- [Dataset items]:

*****

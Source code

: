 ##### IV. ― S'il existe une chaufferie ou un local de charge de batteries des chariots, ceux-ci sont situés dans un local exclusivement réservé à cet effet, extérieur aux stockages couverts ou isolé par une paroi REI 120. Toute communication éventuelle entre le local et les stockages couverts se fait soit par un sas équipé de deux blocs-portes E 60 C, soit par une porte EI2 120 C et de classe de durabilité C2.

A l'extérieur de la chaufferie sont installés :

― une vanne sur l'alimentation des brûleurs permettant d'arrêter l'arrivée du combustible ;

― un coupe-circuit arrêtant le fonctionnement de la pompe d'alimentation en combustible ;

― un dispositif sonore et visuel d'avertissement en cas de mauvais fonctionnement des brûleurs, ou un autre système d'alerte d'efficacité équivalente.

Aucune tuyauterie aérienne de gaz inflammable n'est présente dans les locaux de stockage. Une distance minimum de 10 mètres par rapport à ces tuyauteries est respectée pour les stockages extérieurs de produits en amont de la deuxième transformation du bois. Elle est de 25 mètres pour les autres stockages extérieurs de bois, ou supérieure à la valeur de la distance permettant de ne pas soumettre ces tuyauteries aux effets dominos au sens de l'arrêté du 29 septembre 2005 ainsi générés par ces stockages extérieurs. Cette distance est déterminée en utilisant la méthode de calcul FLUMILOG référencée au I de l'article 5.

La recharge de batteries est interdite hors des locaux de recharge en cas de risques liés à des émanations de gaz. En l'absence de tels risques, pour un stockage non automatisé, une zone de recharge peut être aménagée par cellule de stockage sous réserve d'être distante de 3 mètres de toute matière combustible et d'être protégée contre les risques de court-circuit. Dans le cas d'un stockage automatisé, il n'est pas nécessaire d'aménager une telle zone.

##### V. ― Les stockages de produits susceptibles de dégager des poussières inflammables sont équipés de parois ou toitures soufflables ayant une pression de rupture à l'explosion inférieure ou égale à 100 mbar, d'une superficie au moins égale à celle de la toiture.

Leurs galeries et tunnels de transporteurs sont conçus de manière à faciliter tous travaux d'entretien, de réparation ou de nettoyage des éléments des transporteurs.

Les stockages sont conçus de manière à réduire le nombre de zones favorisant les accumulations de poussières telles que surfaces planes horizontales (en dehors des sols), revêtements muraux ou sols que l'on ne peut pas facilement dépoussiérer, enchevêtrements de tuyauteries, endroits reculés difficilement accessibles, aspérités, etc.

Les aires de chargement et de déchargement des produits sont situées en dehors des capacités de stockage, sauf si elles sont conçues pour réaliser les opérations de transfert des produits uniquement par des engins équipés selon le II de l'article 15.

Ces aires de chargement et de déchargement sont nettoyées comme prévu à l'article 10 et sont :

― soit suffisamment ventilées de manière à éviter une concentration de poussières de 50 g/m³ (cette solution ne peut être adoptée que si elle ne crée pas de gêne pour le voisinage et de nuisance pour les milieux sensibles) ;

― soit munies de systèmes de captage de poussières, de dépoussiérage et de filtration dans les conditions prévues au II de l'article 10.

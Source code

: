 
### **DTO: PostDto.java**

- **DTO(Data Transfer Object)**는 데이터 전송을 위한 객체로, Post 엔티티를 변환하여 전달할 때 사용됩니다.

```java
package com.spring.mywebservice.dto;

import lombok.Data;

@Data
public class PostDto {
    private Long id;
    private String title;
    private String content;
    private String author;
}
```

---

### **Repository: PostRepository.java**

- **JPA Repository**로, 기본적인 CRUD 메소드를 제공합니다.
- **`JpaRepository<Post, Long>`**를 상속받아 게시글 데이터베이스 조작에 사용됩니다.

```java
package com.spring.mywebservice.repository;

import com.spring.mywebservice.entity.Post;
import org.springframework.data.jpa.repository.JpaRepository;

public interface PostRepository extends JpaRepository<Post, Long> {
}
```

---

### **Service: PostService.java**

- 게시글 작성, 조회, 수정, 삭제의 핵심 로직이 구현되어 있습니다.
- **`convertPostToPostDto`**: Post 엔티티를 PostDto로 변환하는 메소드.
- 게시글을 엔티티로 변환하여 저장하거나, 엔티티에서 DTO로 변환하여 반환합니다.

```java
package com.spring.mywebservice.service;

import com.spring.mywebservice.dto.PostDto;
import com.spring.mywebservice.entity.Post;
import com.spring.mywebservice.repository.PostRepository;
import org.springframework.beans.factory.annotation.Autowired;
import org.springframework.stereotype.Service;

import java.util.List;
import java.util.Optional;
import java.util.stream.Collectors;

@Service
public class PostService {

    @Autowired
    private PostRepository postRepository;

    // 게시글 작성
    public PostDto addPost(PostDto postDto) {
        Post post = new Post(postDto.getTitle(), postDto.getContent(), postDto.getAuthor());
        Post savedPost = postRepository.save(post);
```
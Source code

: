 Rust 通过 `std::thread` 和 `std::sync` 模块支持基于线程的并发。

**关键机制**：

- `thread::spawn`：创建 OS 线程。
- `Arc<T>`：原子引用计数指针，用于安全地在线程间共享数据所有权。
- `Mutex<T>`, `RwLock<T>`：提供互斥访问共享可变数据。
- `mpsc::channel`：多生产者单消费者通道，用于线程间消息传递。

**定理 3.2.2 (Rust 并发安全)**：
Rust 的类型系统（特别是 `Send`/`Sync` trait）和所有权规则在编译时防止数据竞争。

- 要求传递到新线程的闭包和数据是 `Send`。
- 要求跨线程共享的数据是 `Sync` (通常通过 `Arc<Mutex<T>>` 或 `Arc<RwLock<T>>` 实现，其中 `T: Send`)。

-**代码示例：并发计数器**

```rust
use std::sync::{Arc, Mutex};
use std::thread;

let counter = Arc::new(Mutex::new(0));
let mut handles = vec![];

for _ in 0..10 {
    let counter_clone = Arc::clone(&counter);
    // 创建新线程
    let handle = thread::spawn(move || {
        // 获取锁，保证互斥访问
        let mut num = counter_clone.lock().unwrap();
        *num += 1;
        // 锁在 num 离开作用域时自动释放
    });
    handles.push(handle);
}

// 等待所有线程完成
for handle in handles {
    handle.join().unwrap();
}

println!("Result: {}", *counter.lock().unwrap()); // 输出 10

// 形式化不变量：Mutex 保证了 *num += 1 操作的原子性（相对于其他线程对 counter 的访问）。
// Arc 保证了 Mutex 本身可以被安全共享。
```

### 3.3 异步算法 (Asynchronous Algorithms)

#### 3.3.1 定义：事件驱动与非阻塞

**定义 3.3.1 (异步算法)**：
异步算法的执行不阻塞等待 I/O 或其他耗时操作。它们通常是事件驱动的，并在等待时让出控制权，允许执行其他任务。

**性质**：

*****

Beginning at the top of the data, extract each line through the line containing "A l'extérieur de" and return those lines exactly, with nothing added.

Source code

: ##### IV. ― S'il existe une chaufferie ou un local de charge de batteries des chariots, ceux-ci sont situés dans un local exclusivement réservé à cet effet, extérieur aux stockages couverts ou isolé par une paroi REI 120. Toute communication éventuelle entre le local et les stockages couverts se fait soit par un sas équipé de deux blocs-portes E 60 C, soit par une porte EI2 120 C et de classe de durabilité C2.

A l'extérieur de la chaufferie sont installés :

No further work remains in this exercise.